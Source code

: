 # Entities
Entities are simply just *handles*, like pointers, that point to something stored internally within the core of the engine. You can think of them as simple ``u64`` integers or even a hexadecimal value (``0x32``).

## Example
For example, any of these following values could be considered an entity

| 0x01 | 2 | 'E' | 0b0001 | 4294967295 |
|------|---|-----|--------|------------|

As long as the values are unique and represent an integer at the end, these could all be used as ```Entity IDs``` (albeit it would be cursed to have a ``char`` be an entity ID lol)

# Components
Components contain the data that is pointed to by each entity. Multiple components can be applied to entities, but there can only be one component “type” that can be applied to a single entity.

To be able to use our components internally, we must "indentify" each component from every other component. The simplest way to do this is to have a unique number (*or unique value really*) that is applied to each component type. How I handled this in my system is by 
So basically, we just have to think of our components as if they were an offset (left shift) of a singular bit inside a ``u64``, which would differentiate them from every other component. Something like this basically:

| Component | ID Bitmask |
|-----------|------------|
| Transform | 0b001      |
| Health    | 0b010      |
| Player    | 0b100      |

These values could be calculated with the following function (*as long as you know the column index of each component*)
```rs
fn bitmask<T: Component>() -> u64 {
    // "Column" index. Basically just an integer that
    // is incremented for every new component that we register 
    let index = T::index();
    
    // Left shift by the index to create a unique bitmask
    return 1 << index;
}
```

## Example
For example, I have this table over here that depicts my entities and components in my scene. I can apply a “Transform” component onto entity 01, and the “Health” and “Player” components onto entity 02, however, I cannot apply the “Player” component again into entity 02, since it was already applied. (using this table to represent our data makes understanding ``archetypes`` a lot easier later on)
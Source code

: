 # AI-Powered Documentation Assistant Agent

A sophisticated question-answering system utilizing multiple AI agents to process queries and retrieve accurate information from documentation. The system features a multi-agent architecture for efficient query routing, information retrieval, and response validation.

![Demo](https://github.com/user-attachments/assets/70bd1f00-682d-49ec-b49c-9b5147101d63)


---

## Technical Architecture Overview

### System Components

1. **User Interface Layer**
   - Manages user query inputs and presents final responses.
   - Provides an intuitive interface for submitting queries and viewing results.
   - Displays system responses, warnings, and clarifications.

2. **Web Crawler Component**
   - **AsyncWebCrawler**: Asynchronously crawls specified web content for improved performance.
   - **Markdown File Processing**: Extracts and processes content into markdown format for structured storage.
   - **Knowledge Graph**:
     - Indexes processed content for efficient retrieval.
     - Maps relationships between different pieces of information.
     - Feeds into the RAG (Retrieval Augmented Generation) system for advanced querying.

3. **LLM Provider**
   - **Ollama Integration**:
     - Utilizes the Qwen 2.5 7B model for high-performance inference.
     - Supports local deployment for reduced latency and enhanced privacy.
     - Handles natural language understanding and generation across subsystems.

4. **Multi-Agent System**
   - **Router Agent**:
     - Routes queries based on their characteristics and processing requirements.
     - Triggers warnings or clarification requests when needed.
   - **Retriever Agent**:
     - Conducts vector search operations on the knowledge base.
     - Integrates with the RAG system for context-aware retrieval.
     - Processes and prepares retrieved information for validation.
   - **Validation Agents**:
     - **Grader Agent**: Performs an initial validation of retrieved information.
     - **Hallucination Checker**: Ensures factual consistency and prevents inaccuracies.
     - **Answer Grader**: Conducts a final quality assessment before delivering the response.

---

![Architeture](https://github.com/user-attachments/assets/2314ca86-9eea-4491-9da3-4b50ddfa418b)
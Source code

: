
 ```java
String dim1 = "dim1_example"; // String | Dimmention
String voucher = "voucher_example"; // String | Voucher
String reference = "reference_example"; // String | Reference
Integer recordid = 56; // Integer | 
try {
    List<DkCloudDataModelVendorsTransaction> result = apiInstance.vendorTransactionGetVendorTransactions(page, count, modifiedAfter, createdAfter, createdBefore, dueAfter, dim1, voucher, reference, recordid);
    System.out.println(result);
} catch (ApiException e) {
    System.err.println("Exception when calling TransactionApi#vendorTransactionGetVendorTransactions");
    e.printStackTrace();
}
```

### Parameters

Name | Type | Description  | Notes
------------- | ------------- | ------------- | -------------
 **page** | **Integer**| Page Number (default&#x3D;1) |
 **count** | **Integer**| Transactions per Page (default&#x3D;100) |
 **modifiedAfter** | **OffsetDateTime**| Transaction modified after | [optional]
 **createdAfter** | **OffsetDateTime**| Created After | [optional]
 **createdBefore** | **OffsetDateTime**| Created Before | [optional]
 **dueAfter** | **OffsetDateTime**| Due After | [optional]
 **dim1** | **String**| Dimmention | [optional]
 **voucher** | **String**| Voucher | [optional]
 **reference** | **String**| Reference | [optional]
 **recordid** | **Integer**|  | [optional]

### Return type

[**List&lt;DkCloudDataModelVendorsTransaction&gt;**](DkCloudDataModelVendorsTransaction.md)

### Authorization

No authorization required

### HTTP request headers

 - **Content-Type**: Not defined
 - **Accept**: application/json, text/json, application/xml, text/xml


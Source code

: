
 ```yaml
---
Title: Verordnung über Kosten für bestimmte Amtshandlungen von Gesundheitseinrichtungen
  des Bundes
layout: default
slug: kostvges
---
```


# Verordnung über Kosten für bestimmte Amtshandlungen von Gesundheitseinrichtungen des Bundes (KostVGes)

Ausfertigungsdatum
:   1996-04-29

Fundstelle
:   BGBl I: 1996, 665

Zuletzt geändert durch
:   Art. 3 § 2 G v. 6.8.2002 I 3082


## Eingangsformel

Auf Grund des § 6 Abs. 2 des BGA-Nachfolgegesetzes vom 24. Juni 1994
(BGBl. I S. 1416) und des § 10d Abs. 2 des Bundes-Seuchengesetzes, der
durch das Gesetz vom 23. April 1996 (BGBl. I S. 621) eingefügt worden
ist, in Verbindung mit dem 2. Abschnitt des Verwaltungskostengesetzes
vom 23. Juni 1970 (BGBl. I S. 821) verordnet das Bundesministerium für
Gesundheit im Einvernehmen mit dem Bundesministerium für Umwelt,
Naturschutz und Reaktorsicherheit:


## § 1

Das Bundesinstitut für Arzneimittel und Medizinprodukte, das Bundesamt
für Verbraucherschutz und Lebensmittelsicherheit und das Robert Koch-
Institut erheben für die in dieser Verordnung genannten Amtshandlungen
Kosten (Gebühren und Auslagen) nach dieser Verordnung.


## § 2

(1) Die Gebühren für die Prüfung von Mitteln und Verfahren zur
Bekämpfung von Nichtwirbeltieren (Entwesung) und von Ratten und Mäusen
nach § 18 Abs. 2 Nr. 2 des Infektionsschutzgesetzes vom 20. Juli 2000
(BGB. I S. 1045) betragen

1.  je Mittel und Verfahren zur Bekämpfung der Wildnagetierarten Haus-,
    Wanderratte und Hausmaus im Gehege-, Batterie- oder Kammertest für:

* [YOUR OBJECTIVE]: From the data above, copy every line where "Bekämpfung" appears.

* [ANSWER BOX]:
Bekämpfung von Nichtwirbeltieren (Entwesung) und von Ratten und Mäusen
1.  je Mittel und Verfahren zur Bekämpfung der Wildnagetierarten Haus-,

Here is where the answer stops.